Ibu saya sering marah-marah karena sebelum menyelesaikan satu “proyek”, saya sudah membanjiri diri saya dengan “proyek” lainnya. Belum selesai melukis, saya masuk kamar dan gunting majalah sana-sini.  Belum kelar rajutan saya, saya sudah minta bantuan ibu saya untuk mengajarkan saya nyanyi. Oh ya, by the way ibu saya pintar nyanyi. Sebenarnya sih dia bisa banyak hal—dengan sangat professional malah— dan “sayangnya” saya mewarisi itu. Tapi ibu saya tidak memahami kenapa saya suka tidak tuntas mengerjakan sesuatu. Dia selalu bilang, “Mona, kamu itu tidak telaten.” Dan karena alasan ini, beliau pernah bilang, “Kalau saya ajarkan kau nyanyi, nanti baru sampai nada mi kau sudah bosan.

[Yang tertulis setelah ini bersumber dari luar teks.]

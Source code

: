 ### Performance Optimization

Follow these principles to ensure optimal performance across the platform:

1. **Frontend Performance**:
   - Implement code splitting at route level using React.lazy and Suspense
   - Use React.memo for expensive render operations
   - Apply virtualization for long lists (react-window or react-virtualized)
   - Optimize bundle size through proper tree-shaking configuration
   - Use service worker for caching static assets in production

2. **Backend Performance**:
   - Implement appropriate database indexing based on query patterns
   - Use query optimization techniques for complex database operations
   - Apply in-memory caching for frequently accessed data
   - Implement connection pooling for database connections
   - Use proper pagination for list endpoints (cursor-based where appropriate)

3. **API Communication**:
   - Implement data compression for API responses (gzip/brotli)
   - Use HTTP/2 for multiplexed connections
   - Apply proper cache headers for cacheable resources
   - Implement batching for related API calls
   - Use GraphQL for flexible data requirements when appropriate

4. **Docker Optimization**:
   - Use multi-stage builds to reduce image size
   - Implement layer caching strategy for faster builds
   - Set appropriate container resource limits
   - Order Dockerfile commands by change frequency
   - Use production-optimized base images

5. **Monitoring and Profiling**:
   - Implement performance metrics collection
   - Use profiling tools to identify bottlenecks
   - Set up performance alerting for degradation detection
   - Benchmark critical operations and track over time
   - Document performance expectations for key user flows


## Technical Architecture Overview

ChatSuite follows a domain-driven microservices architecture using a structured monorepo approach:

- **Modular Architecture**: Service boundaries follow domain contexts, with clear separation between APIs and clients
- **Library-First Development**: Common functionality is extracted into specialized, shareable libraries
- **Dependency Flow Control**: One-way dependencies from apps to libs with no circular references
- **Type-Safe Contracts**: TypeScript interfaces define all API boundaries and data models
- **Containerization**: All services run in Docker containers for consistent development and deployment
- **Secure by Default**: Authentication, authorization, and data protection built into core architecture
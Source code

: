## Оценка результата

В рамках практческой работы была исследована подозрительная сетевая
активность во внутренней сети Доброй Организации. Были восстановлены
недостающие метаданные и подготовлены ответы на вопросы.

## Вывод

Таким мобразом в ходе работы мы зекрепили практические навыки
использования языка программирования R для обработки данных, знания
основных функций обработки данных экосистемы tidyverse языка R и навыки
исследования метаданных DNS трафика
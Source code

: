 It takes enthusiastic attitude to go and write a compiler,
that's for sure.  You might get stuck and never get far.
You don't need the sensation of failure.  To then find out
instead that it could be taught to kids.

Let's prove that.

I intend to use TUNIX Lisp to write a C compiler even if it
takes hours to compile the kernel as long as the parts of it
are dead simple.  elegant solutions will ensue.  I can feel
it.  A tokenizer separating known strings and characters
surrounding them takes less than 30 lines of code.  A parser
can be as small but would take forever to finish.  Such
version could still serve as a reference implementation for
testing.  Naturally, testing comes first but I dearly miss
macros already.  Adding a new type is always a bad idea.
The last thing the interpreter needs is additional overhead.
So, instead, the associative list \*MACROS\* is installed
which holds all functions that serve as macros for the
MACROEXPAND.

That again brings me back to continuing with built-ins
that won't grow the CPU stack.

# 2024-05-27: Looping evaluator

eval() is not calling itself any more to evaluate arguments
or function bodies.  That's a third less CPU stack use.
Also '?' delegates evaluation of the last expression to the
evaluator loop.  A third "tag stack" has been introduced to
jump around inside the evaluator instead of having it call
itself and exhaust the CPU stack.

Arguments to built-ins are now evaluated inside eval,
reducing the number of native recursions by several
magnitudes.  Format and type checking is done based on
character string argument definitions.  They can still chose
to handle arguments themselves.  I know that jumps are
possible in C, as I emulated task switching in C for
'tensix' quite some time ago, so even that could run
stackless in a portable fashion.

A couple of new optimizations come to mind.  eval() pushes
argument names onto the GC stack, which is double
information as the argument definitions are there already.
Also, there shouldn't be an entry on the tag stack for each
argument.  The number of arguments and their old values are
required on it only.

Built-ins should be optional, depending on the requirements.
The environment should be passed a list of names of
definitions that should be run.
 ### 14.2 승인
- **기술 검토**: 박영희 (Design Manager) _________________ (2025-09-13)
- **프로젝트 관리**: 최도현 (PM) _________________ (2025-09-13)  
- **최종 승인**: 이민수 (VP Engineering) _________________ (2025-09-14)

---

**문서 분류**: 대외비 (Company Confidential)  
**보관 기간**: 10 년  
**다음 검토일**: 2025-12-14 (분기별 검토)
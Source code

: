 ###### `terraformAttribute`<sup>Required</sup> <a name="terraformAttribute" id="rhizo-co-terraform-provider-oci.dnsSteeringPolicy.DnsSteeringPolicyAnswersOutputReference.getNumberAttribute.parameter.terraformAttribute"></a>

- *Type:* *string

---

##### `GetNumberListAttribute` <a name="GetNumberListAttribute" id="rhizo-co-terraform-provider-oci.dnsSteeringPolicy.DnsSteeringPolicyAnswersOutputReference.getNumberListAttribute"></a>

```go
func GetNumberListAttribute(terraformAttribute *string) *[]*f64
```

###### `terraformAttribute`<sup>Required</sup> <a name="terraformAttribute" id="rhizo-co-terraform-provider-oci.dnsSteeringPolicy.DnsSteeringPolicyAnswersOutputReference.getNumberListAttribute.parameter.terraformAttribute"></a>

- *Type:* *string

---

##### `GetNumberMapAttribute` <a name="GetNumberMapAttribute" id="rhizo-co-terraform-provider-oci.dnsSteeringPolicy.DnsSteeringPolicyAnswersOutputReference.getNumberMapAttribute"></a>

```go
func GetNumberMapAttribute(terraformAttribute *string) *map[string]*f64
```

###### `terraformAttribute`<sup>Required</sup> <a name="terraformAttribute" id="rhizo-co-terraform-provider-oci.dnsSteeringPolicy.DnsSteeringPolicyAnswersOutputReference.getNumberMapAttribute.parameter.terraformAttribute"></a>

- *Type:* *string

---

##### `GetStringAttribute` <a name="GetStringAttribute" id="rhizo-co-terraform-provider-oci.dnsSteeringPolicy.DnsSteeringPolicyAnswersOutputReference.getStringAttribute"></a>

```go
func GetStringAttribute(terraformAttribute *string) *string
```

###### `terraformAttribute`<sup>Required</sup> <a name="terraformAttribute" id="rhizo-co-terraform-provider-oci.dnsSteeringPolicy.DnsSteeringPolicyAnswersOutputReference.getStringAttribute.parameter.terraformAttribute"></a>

Kalau mau belajar sama mama harus tuntas, tidak main bosan-bosanan!”  Mama saya bukannya sedang jahat, dia hanya sedang bingung saja—layaknya orang tua “normal”—barangkali pikirnya “Ini anak kalau tipenya begini, jangan-jangan sekolah pun tidak akan tuntas.” Itulah sebagian gambaran masa kecil saya. Saya punya beraneka ragam hobi. Mulai dari indoor (basteln) sampai outdoor: memanjat pohon, menangkap kupu-kupu, jalan-jalan ke hutan, memancing… Saya sampai tidak bisa bilang, saya suka mana lebih daripada yang mana.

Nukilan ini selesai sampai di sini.